"Do you remember," he said, "that you called your love for me a great wind."

"Yes, I remember."

"A great wind blows everything before it, even the words of men."

Now Felice was a woman who catches up phrases too easily and speaks them too trippingly. So she answered, "If you love me you will do anything for me," for that was her test of love, that whoever cared for her should bend ever to her will.

"We must serve each other," said the Archer, to whom the winds in all those years had whispered many secrets. "When equality in love or friendship ceases the end of joy is near. But remove the cloud from your forehead, dear love, and let us hunt the blue gentians in the forest glades."

"Oh, no! let us go to the village fair," said Felice.

"What! Exchange those cool, dim places, flower-scented, for the glare and noise of a fair?"

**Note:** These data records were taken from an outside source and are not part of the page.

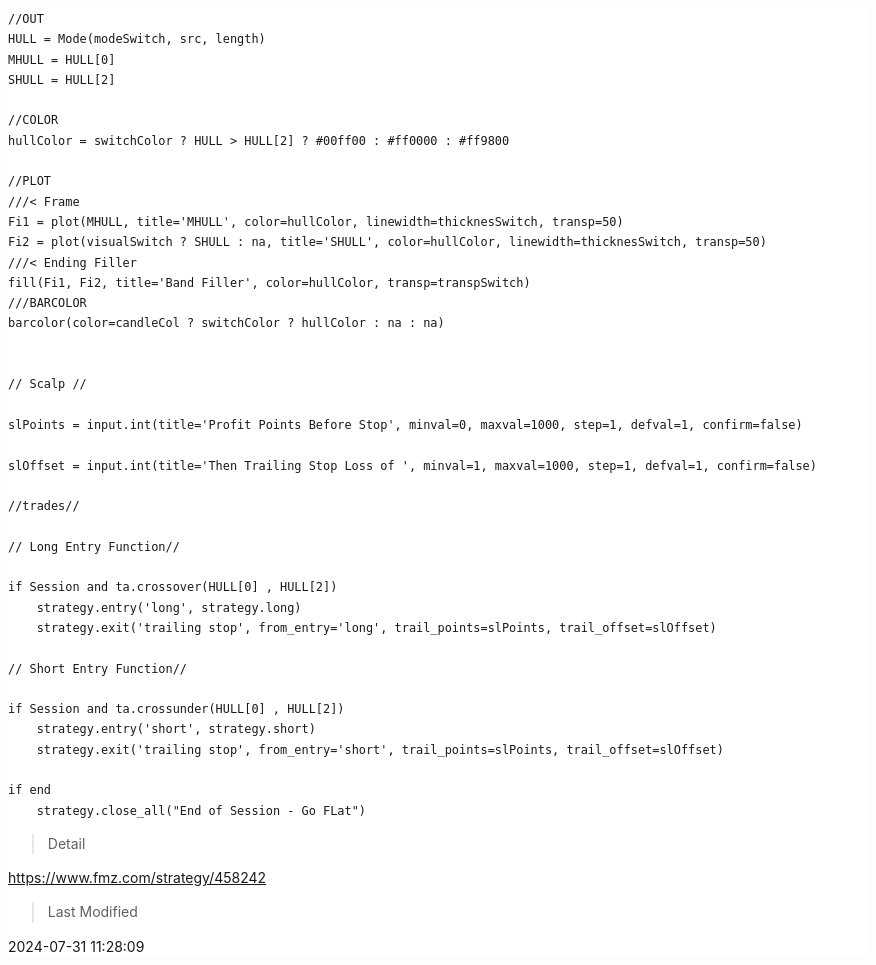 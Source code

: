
 ``` pinescript
//OUT
HULL = Mode(modeSwitch, src, length)
MHULL = HULL[0]
SHULL = HULL[2]

//COLOR
hullColor = switchColor ? HULL > HULL[2] ? #00ff00 : #ff0000 : #ff9800

//PLOT
///< Frame
Fi1 = plot(MHULL, title='MHULL', color=hullColor, linewidth=thicknesSwitch, transp=50)
Fi2 = plot(visualSwitch ? SHULL : na, title='SHULL', color=hullColor, linewidth=thicknesSwitch, transp=50)
///< Ending Filler
fill(Fi1, Fi2, title='Band Filler', color=hullColor, transp=transpSwitch)
///BARCOLOR
barcolor(color=candleCol ? switchColor ? hullColor : na : na)


// Scalp //

slPoints = input.int(title='Profit Points Before Stop', minval=0, maxval=1000, step=1, defval=1, confirm=false)

slOffset = input.int(title='Then Trailing Stop Loss of ', minval=1, maxval=1000, step=1, defval=1, confirm=false)

//trades//

// Long Entry Function//

if Session and ta.crossover(HULL[0] , HULL[2])
    strategy.entry('long', strategy.long)
    strategy.exit('trailing stop', from_entry='long', trail_points=slPoints, trail_offset=slOffset)

// Short Entry Function//

if Session and ta.crossunder(HULL[0] , HULL[2])
    strategy.entry('short', strategy.short)
    strategy.exit('trailing stop', from_entry='short', trail_points=slPoints, trail_offset=slOffset)

if end
    strategy.close_all("End of Session - Go FLat")

```

> Detail

https://www.fmz.com/strategy/458242

> Last Modified

2024-07-31 11:28:09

"No one can see me in the forest," remarked Felice, turning her head from side to side and gazing in a mirror.

"But I see you! Isn't that enough!"

Felice sighed, for she liked admiration, and the Golden Archer said no more about gathering gentians, but went with her to the fair, which was a sacrifice, for he loved fresh air and solitude; and the crowds, the heat, and the dust made his head ache. Then, too, he was not used to fairs, and more than once made Felice uncomfortable by the questions he asked. She was always afraid that he would betray his origin when anyone spoke of the wind. Someone, indeed, said it was south, and the Golden Archer with a smile corrected him. "It is east," he remarked. "Oh, what difference does it make!" Felice cried crossly.